[Stored data]
=== Begin Enclosure ===
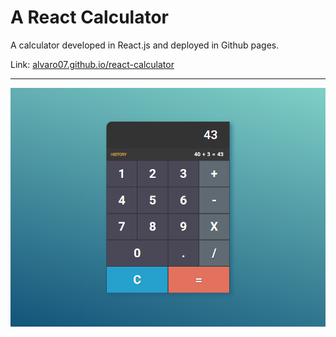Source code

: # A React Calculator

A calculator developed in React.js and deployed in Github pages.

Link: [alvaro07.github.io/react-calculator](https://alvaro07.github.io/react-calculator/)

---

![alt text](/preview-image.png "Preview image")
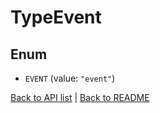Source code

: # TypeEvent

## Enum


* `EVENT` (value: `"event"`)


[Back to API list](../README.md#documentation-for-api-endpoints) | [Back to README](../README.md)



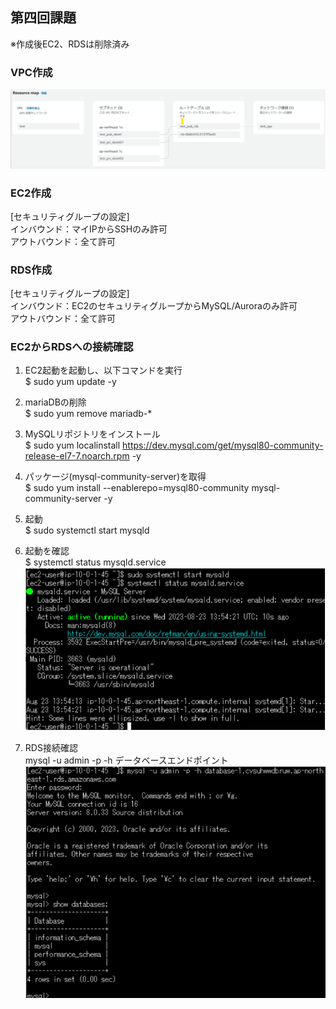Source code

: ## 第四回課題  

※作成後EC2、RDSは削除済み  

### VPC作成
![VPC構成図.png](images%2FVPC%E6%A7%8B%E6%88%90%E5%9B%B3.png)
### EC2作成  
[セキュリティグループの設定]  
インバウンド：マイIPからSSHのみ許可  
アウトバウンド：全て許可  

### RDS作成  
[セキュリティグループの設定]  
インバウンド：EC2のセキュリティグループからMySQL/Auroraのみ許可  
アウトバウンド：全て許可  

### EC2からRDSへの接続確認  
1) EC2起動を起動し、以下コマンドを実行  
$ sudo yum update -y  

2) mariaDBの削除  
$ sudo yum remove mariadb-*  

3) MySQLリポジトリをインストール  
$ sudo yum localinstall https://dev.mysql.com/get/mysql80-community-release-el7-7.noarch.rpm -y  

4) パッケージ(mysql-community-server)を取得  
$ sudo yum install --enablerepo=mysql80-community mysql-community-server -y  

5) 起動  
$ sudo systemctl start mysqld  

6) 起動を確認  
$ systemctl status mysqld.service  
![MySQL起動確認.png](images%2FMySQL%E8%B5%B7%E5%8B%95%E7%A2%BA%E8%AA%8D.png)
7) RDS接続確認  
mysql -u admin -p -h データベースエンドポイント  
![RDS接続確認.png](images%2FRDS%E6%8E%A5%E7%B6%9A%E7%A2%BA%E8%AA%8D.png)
=== End Enclosure ===
Strip the images and return the remaining data exactly.

**REPLY TO THE EXERCISE**
Source code

: # A React Calculator

A calculator developed in React.js and deployed in Github pages.

Link: [alvaro07.github.io/react-calculator](https://alvaro07.github.io/react-calculator/)

---

![alt text](/preview-image.png "Preview image")
Source code

: # TypeEvent

## Enum


* `EVENT` (value: `"event"`)


[Back to API list](../README.md#documentation-for-api-endpoints) | [Back to README](../README.md)



Source code

: ## 第四回課題  

※作成後EC2、RDSは削除済み  

### VPC作成
![VPC構成図.png](images%2FVPC%E6%A7%8B%E6%88%90%E5%9B%B3.png)
### EC2作成  
[セキュリティグループの設定]  
インバウンド：マイIPからSSHのみ許可  
アウトバウンド：全て許可  

### RDS作成  
[セキュリティグループの設定]  
インバウンド：EC2のセキュリティグループからMySQL/Auroraのみ許可  
アウトバウンド：全て許可  

### EC2からRDSへの接続確認  
1) EC2起動を起動し、以下コマンドを実行  
$ sudo yum update -y  

2) mariaDBの削除  
$ sudo yum remove mariadb-*  

3) MySQLリポジトリをインストール  
$ sudo yum localinstall https://dev.mysql.com/get/mysql80-community-release-el7-7.noarch.rpm -y  

4) パッケージ(mysql-community-server)を取得  
$ sudo yum install --enablerepo=mysql80-community mysql-community-server -y  

5) 起動  
$ sudo systemctl start mysqld  

6) 起動を確認  
$ systemctl status mysqld.service  
![MySQL起動確認.png](images%2FMySQL%E8%B5%B7%E5%8B%95%E7%A2%BA%E8%AA%8D.png)
7) RDS接続確認  
mysql -u admin -p -h データベースエンドポイント  
![RDS接続確認.png](images%2FRDS%E6%8E%A5%E7%B6%9A%E7%A2%BA%E8%AA%8D.png)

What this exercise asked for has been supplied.